TASK INPUTS.
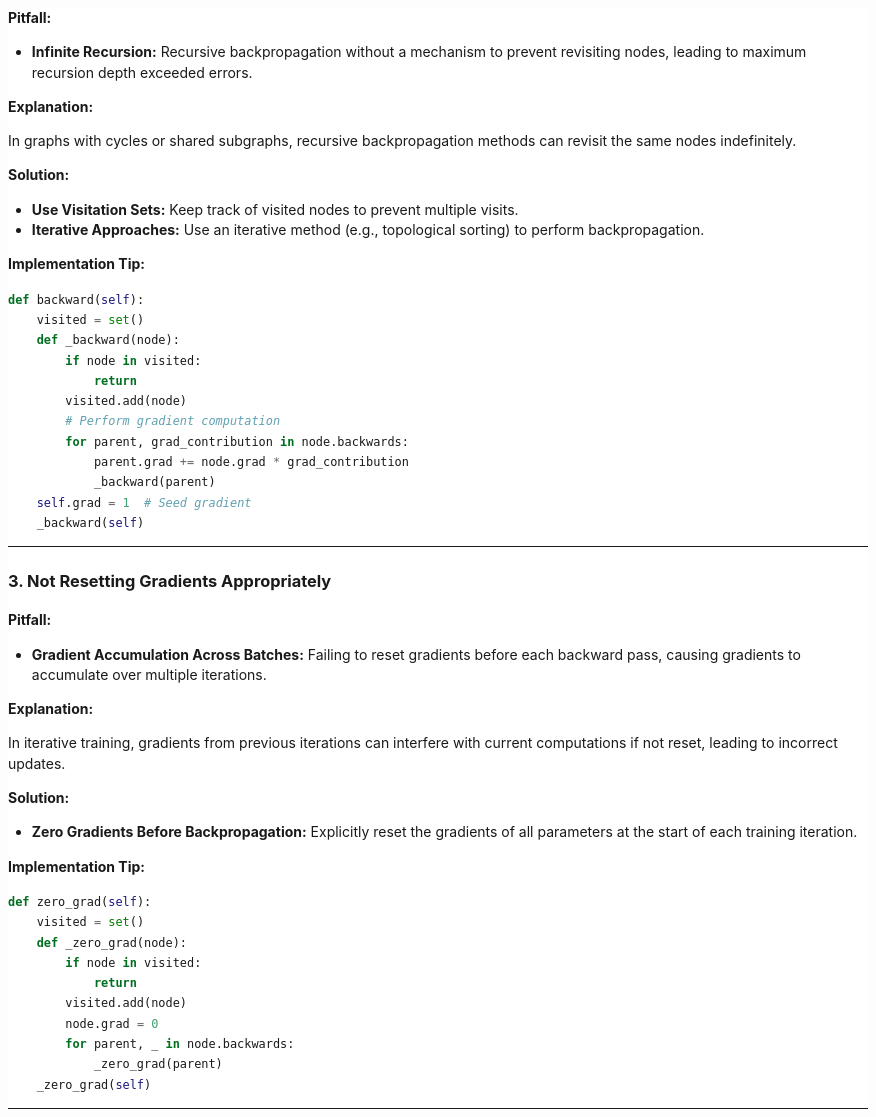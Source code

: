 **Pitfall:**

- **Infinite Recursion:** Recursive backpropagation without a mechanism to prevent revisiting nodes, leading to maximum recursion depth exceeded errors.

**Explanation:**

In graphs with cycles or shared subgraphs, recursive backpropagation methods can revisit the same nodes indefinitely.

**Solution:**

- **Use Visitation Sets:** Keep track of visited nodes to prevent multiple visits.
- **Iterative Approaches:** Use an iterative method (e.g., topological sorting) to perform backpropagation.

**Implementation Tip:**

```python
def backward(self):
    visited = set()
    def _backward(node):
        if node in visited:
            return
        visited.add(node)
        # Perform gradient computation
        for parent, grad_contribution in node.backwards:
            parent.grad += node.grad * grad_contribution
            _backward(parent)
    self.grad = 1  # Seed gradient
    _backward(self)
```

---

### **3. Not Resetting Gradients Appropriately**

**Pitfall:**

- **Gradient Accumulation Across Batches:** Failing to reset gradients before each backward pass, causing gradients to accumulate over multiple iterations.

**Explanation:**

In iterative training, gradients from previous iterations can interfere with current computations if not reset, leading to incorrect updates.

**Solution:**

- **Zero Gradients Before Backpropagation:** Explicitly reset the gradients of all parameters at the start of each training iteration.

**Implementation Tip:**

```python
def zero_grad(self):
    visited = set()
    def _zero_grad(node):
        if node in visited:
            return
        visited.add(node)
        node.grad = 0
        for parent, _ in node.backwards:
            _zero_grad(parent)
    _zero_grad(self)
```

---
==
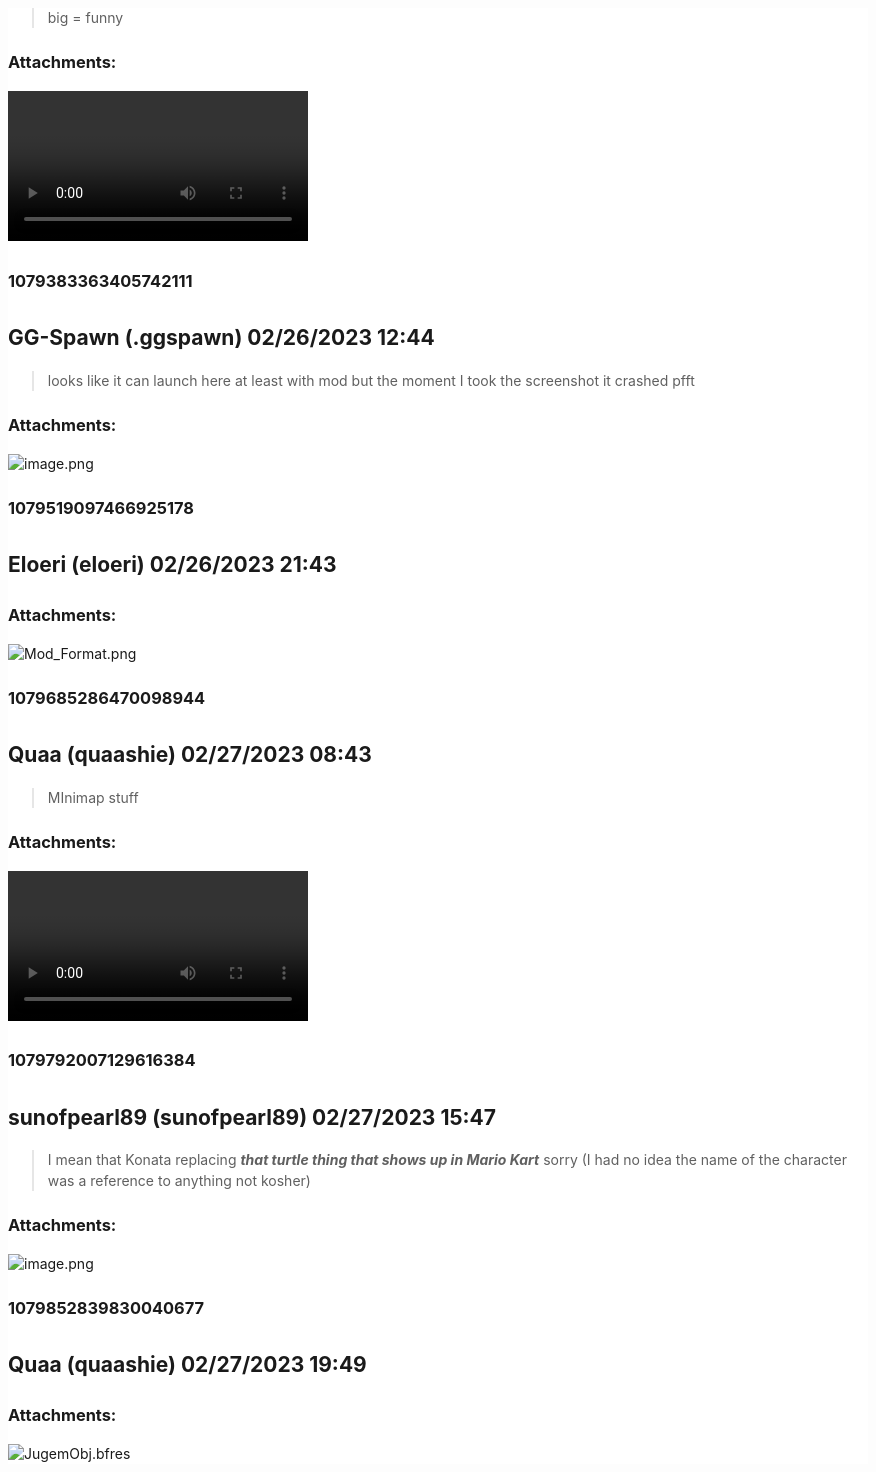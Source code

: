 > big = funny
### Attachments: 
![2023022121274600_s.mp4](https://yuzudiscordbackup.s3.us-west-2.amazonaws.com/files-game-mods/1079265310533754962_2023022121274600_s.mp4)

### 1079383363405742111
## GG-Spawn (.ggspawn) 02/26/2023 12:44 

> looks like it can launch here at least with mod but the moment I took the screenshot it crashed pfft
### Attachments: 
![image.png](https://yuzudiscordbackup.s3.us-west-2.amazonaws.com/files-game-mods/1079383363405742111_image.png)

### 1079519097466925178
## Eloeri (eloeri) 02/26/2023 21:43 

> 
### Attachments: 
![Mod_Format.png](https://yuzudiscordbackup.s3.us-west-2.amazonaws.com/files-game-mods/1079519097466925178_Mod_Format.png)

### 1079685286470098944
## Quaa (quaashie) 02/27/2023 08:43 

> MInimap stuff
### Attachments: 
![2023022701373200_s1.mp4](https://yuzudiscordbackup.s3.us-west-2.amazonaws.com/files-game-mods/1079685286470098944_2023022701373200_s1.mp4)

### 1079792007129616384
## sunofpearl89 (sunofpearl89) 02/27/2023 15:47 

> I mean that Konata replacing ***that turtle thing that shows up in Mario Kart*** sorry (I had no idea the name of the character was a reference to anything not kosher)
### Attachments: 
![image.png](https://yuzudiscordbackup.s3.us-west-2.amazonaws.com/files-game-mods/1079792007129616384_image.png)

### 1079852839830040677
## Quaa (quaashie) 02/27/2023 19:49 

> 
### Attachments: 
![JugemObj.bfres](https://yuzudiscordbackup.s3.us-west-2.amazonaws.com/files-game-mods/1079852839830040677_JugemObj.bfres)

PROBLEM DESCRIPTION. Go through the material above and return each line that holds the word "self".

RESPONSE AREA.
def backward(self):
    self.grad = 1  # Seed gradient
    _backward(self)
def zero_grad(self):
    _zero_grad(self)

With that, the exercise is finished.